What is expected —
Please count the lines in the records below that include the word "those" and report only the total.

■ ■ ■ ■

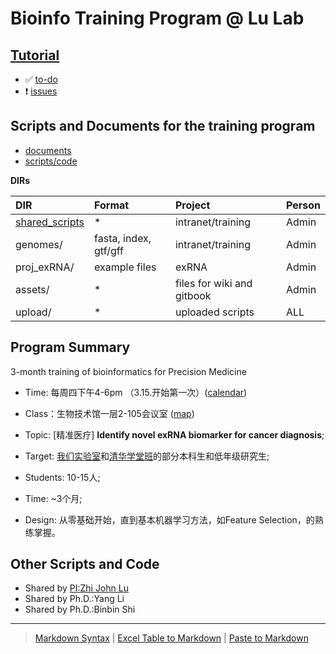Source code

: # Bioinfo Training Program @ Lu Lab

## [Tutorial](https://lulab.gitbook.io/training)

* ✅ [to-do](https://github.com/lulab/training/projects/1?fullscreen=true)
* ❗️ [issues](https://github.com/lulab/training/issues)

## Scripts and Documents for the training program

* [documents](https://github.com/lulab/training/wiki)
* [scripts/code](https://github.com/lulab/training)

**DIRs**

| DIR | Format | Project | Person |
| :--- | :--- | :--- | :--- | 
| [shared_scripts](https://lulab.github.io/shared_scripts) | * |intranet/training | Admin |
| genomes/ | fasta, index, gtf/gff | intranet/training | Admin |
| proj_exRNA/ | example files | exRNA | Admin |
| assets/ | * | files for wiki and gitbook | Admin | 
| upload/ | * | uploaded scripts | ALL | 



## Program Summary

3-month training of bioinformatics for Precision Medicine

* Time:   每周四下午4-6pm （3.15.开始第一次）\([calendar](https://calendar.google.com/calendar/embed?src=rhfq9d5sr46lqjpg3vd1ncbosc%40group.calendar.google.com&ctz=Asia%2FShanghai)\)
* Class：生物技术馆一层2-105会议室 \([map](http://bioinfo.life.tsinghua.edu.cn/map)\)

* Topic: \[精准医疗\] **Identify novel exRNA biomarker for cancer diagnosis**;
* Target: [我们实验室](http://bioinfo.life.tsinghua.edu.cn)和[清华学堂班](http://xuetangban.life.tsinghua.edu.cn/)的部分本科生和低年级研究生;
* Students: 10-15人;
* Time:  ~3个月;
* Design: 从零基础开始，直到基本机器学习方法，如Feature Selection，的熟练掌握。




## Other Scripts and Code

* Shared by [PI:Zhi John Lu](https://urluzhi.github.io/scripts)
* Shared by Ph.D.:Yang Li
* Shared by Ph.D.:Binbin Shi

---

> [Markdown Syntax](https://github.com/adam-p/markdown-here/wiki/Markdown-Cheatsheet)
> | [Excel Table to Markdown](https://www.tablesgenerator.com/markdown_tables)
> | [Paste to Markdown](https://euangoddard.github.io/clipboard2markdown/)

■ ■ ■ ■

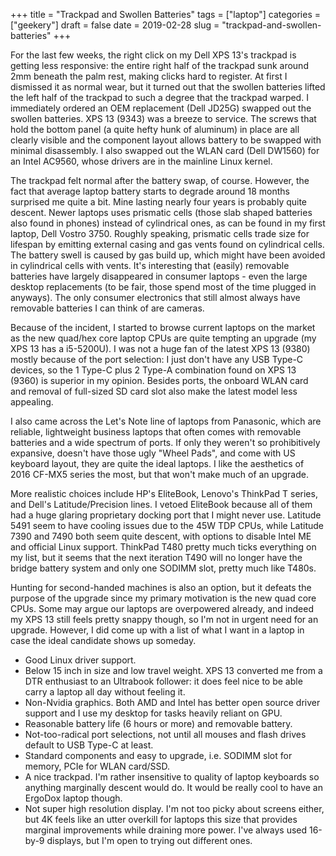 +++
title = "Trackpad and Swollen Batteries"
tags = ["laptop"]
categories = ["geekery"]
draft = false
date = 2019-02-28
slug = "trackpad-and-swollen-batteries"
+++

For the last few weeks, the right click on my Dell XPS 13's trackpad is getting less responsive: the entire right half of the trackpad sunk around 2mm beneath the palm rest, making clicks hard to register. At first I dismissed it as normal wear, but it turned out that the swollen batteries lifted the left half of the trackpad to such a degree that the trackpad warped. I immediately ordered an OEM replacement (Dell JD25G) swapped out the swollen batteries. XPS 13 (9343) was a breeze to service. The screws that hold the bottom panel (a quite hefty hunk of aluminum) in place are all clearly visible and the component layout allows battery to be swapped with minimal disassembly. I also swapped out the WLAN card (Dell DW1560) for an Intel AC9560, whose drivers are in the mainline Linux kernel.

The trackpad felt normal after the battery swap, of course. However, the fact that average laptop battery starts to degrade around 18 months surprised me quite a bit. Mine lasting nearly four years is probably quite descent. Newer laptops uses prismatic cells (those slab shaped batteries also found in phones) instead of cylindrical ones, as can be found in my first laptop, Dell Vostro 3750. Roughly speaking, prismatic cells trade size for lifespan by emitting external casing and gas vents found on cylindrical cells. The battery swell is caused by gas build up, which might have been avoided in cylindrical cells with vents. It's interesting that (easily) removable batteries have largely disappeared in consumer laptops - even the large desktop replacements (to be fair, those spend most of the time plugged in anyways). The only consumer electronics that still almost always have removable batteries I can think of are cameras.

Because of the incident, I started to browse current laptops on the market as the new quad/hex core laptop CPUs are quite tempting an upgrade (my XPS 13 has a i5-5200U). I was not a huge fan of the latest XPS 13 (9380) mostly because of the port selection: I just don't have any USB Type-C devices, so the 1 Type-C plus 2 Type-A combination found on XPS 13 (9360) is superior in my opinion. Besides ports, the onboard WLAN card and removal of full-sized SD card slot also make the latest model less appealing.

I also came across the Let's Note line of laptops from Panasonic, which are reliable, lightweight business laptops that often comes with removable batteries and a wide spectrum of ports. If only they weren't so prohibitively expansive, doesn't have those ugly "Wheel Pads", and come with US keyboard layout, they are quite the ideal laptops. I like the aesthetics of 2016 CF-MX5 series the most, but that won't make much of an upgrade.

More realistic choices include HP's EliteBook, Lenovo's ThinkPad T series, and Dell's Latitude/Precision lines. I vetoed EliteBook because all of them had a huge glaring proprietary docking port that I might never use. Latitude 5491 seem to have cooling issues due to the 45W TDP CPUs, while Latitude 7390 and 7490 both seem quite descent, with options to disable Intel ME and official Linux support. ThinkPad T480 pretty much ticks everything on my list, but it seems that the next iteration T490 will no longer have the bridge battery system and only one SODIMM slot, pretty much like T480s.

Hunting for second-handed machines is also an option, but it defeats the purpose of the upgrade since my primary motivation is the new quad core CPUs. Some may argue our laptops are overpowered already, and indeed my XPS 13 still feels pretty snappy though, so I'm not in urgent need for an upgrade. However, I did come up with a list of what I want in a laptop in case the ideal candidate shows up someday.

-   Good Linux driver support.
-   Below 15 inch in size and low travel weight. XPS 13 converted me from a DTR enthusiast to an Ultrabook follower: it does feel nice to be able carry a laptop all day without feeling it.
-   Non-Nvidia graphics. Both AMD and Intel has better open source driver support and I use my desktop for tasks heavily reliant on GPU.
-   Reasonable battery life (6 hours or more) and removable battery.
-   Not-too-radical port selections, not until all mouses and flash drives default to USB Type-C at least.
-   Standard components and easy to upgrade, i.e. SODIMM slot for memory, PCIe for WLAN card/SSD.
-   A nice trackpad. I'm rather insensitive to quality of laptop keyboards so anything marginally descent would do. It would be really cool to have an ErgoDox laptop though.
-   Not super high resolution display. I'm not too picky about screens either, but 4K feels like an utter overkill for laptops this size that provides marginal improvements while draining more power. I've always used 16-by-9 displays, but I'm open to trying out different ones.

■ ■ ■ ■

Result —
2